--- Given entries Enclosed Below ---

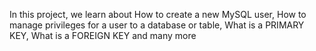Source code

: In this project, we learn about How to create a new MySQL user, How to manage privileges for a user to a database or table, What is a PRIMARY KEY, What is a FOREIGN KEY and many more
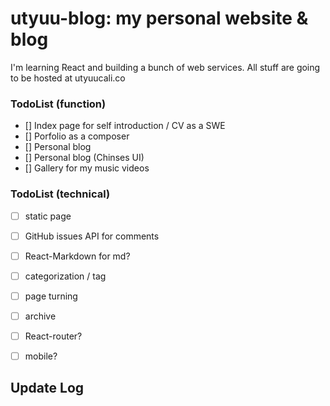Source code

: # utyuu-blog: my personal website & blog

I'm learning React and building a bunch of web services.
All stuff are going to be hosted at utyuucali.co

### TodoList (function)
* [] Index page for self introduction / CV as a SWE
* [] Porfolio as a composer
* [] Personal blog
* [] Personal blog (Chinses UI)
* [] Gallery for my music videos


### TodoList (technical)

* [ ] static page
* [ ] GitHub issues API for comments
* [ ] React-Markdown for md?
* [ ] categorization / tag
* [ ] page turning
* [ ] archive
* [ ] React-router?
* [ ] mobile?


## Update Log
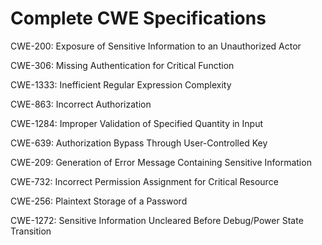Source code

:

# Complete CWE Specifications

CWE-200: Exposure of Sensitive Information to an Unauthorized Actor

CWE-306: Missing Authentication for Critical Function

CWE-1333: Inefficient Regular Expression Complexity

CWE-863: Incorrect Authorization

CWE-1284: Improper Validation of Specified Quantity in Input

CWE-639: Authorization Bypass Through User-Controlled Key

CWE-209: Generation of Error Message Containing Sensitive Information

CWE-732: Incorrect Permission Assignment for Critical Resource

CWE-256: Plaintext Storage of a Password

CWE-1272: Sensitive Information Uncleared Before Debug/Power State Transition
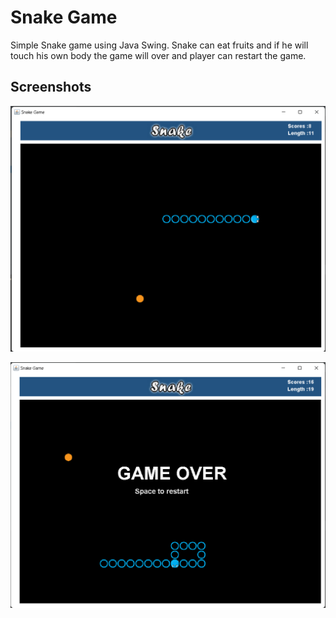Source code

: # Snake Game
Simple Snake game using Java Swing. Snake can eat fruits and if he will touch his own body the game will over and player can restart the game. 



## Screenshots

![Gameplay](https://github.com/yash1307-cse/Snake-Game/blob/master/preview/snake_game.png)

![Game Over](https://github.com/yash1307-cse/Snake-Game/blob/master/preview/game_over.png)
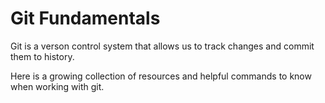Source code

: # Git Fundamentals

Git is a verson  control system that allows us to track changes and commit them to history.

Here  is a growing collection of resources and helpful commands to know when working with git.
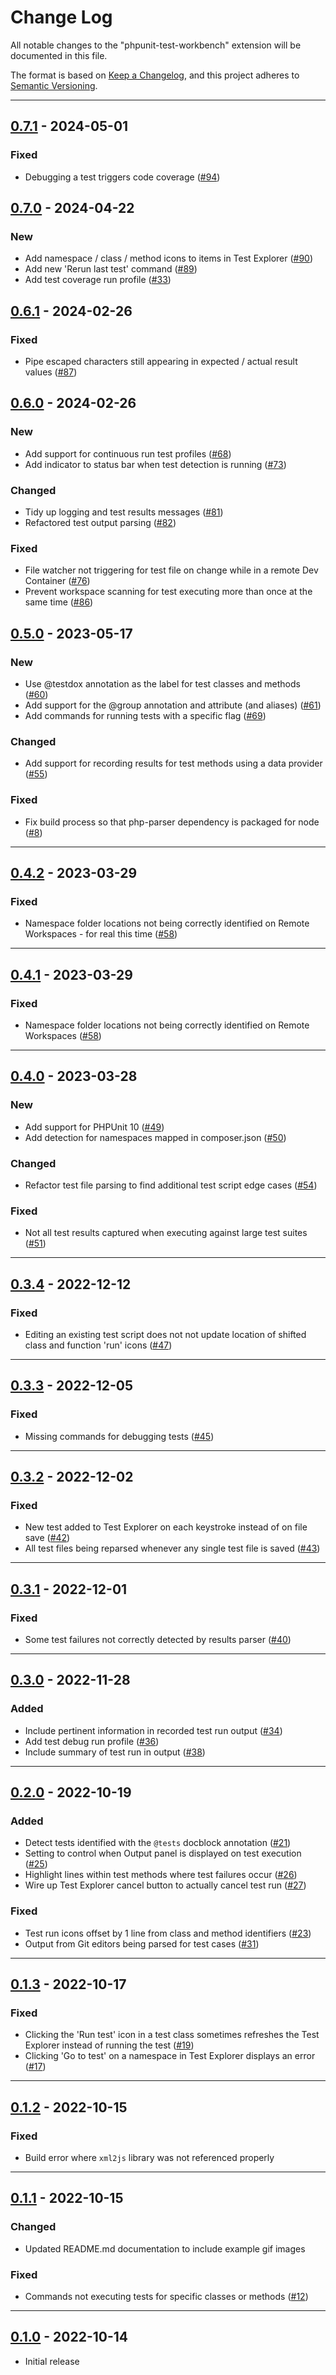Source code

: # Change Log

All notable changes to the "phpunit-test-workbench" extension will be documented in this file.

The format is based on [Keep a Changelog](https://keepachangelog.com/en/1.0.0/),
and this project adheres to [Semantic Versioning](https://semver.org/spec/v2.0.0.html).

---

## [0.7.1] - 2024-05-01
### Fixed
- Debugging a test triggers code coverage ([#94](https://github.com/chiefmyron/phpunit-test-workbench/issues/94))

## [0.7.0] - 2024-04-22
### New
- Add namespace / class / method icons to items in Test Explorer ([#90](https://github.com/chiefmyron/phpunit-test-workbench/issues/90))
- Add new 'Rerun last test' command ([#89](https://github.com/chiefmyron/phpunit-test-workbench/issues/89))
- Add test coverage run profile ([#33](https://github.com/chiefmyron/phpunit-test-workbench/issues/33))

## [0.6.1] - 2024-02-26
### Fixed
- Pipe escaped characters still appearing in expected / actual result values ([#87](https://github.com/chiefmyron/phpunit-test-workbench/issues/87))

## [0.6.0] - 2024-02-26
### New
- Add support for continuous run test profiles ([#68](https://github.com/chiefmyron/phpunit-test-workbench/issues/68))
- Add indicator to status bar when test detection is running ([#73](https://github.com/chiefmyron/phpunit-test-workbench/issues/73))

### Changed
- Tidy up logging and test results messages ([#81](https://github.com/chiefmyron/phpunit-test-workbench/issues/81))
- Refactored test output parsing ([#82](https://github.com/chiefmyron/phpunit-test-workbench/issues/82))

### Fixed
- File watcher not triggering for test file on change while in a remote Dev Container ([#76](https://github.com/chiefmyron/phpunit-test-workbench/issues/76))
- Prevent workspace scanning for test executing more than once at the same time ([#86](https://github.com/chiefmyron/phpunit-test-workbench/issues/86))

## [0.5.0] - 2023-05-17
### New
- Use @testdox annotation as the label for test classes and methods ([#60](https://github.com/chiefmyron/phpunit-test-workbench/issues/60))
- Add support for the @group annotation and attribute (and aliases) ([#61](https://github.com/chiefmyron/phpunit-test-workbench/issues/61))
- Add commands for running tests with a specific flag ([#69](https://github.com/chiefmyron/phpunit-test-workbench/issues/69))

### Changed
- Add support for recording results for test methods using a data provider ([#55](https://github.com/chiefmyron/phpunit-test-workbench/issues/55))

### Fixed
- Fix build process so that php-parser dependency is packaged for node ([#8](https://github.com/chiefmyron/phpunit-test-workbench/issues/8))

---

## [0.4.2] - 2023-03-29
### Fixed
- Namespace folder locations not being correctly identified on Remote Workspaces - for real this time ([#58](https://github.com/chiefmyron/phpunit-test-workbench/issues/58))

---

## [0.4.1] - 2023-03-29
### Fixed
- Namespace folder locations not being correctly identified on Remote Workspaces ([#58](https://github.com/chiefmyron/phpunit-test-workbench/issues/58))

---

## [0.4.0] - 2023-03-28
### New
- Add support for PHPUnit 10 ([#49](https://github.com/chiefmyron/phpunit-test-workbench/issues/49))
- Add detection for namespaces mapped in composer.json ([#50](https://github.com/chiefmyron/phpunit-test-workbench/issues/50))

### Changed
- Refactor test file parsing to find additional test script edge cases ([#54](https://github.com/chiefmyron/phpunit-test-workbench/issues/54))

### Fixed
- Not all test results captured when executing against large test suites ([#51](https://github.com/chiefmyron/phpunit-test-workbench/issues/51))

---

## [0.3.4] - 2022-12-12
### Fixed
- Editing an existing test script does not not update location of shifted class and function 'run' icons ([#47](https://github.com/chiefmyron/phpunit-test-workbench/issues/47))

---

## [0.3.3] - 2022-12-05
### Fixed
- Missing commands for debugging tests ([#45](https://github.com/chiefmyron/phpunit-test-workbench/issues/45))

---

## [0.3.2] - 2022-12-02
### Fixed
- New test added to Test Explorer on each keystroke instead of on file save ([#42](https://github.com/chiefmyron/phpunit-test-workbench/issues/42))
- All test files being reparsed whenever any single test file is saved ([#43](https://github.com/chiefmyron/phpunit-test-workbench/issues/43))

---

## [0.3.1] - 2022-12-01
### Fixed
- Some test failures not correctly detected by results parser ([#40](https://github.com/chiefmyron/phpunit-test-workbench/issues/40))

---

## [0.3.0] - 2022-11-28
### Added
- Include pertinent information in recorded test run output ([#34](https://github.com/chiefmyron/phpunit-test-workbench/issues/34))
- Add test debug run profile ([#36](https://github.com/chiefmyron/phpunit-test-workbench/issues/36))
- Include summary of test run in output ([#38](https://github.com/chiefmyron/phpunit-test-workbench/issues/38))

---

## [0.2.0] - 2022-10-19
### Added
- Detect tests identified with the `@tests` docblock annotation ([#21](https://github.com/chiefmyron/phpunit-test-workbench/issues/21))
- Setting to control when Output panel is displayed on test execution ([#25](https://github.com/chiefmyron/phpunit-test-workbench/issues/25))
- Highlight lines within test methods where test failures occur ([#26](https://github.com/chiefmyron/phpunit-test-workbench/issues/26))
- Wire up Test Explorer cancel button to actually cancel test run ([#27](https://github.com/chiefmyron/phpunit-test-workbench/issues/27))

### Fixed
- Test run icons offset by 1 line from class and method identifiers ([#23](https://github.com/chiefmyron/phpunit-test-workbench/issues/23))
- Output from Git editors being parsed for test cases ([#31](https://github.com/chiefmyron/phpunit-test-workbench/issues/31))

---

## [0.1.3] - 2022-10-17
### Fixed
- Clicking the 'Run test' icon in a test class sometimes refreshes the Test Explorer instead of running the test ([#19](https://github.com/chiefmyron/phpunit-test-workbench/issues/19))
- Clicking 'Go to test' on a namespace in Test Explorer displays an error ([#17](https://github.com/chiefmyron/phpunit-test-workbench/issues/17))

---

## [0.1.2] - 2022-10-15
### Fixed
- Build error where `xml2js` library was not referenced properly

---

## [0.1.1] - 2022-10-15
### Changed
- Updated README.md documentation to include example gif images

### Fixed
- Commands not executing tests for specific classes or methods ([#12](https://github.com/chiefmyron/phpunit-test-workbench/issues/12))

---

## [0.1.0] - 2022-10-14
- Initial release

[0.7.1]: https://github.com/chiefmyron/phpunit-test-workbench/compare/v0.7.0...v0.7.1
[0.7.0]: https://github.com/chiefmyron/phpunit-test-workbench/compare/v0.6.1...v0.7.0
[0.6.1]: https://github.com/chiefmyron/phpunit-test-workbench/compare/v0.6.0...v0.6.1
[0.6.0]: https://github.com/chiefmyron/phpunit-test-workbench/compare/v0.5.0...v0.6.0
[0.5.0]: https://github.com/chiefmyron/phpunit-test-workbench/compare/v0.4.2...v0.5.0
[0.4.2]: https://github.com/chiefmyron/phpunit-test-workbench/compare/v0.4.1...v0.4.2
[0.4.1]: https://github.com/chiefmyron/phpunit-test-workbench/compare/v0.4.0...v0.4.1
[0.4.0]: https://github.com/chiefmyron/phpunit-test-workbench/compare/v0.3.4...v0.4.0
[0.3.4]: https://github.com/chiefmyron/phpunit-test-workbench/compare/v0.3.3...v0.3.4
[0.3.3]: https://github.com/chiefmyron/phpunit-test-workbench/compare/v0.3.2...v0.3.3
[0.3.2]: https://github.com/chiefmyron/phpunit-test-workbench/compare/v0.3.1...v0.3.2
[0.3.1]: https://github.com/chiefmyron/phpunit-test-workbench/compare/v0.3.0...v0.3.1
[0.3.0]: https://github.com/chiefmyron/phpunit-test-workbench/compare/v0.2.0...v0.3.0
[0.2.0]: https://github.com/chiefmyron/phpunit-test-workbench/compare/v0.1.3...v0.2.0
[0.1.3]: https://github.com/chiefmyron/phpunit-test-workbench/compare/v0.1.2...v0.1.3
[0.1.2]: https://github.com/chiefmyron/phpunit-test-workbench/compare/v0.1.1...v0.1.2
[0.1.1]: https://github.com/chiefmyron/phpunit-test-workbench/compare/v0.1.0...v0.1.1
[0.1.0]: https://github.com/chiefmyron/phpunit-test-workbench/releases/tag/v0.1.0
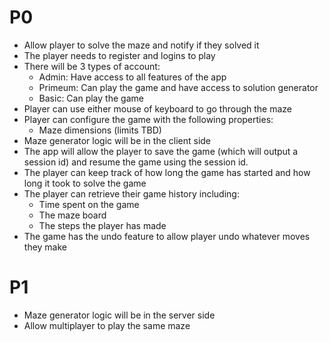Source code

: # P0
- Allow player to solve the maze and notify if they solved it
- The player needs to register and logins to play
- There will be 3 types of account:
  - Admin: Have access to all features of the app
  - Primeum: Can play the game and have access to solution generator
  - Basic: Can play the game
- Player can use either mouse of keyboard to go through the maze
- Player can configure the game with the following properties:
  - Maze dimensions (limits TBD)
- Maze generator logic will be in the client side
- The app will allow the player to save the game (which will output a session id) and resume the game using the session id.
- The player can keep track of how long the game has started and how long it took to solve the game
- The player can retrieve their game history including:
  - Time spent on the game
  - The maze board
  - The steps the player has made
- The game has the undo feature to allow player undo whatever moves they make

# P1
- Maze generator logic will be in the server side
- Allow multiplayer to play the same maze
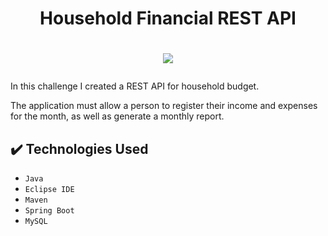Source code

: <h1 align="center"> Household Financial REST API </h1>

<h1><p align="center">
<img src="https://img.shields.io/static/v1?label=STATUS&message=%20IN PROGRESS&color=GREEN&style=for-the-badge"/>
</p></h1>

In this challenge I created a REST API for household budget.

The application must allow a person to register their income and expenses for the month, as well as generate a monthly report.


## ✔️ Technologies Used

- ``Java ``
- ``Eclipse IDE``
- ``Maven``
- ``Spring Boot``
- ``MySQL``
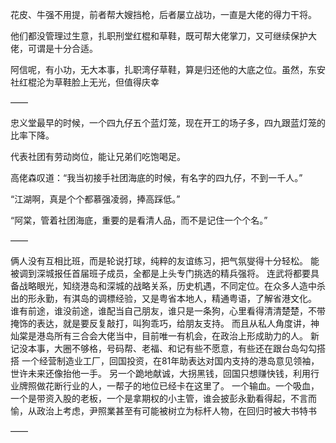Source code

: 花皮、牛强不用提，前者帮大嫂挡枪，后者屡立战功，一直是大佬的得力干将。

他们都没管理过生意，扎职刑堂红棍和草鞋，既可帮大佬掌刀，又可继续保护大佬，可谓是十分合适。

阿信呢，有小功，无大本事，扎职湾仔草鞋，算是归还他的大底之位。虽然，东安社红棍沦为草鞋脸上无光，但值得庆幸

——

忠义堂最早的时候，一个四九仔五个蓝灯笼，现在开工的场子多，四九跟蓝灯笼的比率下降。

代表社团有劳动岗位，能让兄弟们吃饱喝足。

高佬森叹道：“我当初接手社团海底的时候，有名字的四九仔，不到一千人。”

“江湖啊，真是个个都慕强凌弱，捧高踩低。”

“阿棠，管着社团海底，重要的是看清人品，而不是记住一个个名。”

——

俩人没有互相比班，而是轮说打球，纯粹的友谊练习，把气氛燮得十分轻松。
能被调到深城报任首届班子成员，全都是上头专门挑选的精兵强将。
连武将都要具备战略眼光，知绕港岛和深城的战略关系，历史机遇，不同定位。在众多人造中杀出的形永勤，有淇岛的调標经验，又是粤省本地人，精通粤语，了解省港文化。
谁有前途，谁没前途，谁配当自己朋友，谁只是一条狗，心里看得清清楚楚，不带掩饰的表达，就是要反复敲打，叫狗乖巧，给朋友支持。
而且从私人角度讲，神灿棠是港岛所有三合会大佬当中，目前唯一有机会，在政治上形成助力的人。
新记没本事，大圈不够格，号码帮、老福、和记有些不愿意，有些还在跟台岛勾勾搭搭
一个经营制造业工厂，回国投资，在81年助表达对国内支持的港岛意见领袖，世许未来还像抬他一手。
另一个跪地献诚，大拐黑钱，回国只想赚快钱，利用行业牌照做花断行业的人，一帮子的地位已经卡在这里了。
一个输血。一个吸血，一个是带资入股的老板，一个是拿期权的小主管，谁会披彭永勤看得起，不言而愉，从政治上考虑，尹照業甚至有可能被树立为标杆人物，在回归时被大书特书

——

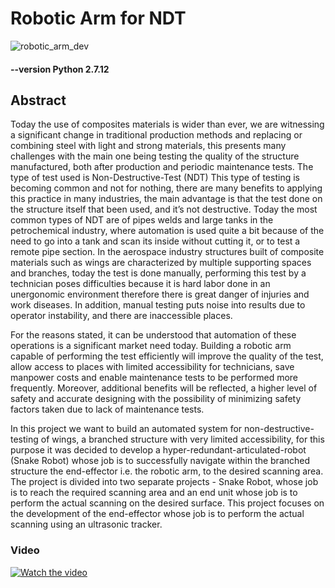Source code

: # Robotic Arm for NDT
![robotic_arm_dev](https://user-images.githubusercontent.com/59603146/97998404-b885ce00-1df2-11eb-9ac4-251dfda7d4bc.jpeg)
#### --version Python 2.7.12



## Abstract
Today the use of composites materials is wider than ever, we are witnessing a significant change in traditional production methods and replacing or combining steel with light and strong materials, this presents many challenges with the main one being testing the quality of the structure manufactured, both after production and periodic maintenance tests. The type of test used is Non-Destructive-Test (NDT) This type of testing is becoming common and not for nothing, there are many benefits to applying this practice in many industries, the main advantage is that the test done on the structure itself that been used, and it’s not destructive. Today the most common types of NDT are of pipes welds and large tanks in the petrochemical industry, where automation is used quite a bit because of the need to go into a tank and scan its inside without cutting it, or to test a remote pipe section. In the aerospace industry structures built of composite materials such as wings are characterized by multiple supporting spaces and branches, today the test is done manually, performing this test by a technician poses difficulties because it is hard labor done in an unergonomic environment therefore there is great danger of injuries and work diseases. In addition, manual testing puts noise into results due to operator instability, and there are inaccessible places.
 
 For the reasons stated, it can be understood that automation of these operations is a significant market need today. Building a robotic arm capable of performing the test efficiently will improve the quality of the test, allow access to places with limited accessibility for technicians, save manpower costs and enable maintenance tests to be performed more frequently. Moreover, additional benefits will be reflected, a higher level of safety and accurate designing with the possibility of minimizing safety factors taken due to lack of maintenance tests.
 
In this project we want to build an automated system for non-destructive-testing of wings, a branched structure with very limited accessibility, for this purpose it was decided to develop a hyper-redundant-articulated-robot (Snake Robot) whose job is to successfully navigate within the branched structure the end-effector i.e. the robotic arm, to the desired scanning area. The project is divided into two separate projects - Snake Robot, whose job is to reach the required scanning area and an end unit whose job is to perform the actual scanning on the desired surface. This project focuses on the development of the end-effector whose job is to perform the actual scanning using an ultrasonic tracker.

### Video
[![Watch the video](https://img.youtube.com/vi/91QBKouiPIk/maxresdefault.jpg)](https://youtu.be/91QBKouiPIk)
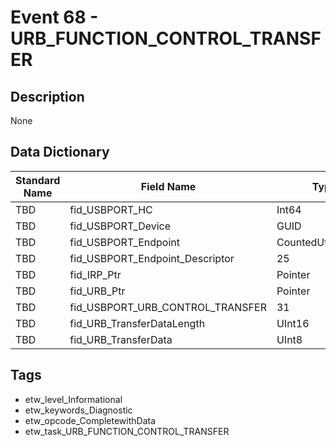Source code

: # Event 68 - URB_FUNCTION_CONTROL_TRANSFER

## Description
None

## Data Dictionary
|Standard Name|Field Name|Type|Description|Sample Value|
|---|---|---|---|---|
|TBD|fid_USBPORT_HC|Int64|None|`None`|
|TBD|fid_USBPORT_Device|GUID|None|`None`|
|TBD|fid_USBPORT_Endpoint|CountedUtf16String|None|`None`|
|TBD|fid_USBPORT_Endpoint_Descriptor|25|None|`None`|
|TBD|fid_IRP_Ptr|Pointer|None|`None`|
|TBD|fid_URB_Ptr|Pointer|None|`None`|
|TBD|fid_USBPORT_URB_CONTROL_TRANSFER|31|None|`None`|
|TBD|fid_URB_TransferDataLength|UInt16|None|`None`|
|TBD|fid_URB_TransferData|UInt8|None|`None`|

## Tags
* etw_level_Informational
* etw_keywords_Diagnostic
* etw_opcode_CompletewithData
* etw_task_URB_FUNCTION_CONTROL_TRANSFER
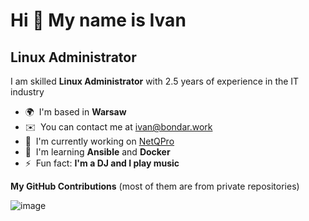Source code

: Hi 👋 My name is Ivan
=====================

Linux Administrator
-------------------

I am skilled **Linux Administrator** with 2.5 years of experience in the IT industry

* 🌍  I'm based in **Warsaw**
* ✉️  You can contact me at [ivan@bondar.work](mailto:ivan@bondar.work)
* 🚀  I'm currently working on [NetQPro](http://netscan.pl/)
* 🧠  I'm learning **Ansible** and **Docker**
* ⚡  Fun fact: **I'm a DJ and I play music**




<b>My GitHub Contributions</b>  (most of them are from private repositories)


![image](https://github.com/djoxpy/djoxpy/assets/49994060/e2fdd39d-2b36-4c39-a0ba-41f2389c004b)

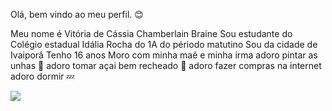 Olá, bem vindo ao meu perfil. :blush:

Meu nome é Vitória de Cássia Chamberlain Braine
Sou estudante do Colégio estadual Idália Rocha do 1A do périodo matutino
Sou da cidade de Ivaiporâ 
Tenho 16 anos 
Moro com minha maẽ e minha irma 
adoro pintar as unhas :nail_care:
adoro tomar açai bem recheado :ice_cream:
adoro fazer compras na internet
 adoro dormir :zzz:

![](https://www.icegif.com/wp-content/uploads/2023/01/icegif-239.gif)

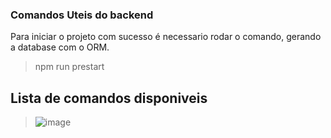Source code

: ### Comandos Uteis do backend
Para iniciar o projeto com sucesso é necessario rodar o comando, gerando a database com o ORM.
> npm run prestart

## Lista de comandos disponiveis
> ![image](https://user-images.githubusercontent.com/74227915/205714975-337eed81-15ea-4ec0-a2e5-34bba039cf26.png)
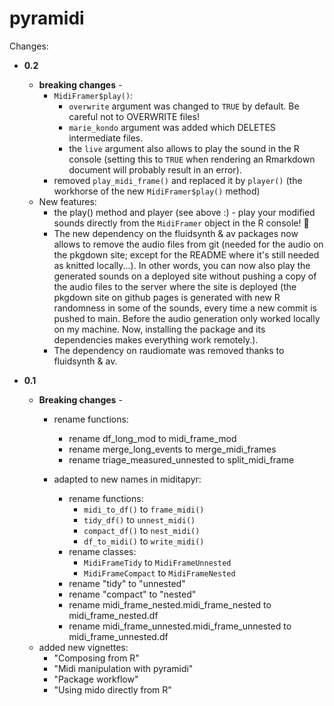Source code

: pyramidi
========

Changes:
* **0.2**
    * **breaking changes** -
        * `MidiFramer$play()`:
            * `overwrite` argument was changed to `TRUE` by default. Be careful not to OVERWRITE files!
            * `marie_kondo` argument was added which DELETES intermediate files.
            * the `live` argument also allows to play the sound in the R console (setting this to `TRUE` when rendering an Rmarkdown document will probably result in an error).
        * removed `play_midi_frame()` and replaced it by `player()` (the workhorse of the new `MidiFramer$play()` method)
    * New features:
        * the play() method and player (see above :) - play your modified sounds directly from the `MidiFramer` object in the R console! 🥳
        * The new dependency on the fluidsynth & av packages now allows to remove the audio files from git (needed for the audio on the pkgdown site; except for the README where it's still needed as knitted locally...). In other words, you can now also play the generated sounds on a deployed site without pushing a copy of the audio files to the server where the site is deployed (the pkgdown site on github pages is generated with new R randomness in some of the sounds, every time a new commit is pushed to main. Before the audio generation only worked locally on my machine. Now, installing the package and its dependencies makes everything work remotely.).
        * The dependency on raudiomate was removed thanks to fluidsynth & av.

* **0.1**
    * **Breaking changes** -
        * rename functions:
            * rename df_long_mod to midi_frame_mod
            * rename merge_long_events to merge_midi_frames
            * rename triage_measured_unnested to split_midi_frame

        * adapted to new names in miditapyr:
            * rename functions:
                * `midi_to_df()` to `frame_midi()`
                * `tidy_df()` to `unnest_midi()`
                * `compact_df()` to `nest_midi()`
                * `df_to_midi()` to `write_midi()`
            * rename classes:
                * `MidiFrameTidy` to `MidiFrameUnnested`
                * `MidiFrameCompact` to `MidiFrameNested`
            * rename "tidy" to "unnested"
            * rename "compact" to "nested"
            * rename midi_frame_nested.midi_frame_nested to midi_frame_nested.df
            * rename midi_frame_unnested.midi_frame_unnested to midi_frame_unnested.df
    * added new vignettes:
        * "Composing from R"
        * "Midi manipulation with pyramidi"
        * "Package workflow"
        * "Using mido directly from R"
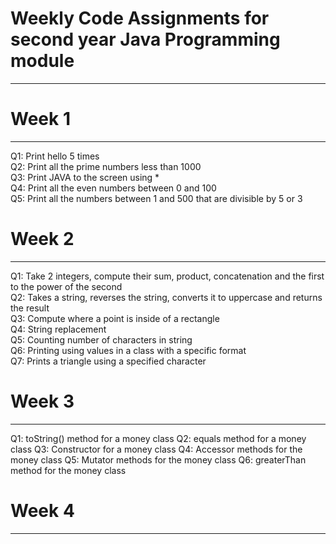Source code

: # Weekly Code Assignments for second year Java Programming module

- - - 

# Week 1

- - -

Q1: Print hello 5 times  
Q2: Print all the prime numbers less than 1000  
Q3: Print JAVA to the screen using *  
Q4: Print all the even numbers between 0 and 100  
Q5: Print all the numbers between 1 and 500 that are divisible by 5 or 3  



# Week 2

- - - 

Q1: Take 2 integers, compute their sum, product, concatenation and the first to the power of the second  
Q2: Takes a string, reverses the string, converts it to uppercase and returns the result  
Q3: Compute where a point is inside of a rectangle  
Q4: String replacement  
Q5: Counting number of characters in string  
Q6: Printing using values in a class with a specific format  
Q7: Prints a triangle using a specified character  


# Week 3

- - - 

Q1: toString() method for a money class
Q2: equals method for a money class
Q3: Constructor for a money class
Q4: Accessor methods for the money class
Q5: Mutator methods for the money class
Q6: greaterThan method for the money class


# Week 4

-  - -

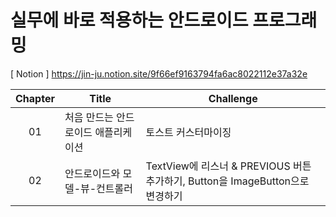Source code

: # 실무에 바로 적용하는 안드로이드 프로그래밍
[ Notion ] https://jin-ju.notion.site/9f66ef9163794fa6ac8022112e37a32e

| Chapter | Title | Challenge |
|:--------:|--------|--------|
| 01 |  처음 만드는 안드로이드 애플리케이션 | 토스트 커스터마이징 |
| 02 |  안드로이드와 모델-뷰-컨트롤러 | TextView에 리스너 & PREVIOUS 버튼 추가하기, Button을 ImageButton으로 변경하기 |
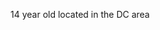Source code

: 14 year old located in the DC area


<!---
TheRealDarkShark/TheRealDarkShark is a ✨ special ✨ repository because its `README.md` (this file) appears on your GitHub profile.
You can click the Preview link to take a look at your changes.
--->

--- End of Enclosed Given entries ---

[Prompt]:
The line above containing "- Debugging a", the line containing "- Add new 'Rerun", and every line between them are to be transcribed exactly; no other line is wanted.

[Response below]:
- Debugging a test triggers code coverage ([#94](https://github.com/chiefmyron/phpunit-test-workbench/issues/94))

## [0.7.0] - 2024-04-22
### New
- Add namespace / class / method icons to items in Test Explorer ([#90](https://github.com/chiefmyron/phpunit-test-workbench/issues/90))
- Add new 'Rerun last test' command ([#89](https://github.com/chiefmyron/phpunit-test-workbench/issues/89))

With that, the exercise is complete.